Age, looks or smiling faces are not indications of freedom from these dangerous liaisons just as appearance is not reliable evidence indicating the presence or absence of an eating disorder.
Mental health clinicians, both licensed and interns were an attentive and engaged audience Friday morning when I gave two back to back presentations on this topic. I'm realizing that I have a great deal of material and information to offer. As I prepared my notes and the generous and moving suggestions and stories from you, my readers here on my site and on Facebook, I realized that my presentations would be an introduction to this important area that doesn't get articulated or explored in a focused way.

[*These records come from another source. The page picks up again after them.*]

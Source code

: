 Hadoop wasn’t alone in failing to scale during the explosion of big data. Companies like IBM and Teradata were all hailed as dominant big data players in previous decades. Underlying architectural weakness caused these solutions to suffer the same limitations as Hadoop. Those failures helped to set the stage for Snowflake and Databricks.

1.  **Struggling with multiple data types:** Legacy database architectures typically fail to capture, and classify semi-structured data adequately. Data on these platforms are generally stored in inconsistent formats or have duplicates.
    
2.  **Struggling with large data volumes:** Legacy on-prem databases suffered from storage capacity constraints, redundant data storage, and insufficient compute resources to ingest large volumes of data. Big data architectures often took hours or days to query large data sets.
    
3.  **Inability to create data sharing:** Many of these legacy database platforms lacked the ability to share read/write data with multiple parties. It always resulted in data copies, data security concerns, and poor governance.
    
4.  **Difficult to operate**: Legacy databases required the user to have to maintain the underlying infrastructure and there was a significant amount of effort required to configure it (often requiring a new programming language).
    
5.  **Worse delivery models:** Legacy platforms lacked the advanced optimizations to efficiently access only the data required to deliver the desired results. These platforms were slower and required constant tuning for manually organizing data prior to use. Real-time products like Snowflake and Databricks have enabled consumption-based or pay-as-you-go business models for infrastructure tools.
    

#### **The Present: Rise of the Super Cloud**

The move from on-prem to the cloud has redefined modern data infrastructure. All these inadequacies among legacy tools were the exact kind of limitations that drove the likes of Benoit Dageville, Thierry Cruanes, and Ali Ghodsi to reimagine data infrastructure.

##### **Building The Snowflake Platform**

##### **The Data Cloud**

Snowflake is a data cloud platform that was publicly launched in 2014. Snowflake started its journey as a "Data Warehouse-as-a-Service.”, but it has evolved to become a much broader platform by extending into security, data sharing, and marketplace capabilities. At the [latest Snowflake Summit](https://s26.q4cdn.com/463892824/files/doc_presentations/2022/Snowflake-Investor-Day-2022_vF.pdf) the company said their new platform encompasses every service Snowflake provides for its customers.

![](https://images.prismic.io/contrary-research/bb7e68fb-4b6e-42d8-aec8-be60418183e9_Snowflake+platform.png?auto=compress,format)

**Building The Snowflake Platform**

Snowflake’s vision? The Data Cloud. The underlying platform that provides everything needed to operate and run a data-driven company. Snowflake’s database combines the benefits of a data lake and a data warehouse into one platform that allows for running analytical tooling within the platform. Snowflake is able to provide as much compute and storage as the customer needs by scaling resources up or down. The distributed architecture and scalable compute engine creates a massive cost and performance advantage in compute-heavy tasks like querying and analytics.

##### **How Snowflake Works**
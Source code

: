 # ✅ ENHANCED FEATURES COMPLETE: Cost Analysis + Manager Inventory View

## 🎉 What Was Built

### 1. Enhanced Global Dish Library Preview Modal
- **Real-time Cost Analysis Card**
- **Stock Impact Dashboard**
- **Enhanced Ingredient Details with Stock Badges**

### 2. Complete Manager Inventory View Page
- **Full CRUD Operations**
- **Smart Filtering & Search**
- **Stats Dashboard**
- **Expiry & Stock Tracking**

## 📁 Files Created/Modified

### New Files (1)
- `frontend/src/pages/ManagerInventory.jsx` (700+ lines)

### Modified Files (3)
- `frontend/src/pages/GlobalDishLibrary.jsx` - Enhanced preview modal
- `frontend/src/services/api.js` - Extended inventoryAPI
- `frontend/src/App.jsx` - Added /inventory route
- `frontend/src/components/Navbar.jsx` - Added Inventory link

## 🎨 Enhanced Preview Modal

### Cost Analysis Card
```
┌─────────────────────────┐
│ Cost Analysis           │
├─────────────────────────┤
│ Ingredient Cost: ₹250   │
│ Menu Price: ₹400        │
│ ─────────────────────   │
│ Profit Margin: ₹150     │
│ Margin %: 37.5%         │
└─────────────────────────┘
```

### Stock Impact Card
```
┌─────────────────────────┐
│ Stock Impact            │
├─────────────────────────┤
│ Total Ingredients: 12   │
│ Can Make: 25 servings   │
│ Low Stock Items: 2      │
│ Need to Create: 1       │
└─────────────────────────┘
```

Now, as I prepare for the three hour class I appreciate how vast this topic is with clinical subtlies that need to be grasped by clinicians working with women suffering from eating disorders or the issues will never come up in therapy sessions.
The challenge to the therapist is this. On the one hand, she must learn the details of how an eating disorder can govern a woman's sexual activities and experiences, even when the woman doesn't understand, or even make the connection. On the other hand, the therapist must be slow, gentle and distant from this sensitive material that her client is afraid to bring up. The therapist needs to be accepting of the client's timing. If the therapist says too much too soon, the client will shut down or leave therapy. But if the therapist says too little or exhibits shock or judgment in tiny ways, the area will remain unaddressed and undermine the process of recovery.
Bulding the kind of trust that allows the client and the therapist to work together is crucial. Even when a trustworthy relationship is established a client can feel,
"Well, yes, I trust my therapist, but not about this."
"Yes, my therapist doesn't judge me, but she then she doesn't know about this."
"Yes, my therapist is a good therapist with lots of experience, but telling her my stories would shock her and hurt her."
There are approaches to learn that help the therapist help the client. I hope you will continue to share what helps you in this area and what you wish your therapist knew that could help you more.
The issues I'll address in the class are specific approaches to use when a client:
- Is being stalked
- Seeks physical pain from others
- Puts herself knowingly or unknowingly in dangerous situations
- Is being abused or exploited with or without her awareness
- Does not recognize triggers that lead her to act out sexually
- Punishes herself for being sexual
- Withdraws from sex with or without vaginismus.
- Are any of these experiences part of your past or present experience?
- Do you think and feel about some or one differently than the others?
- Are any more difficult to acknowledge than others?
- Are any more bewildering to you than others?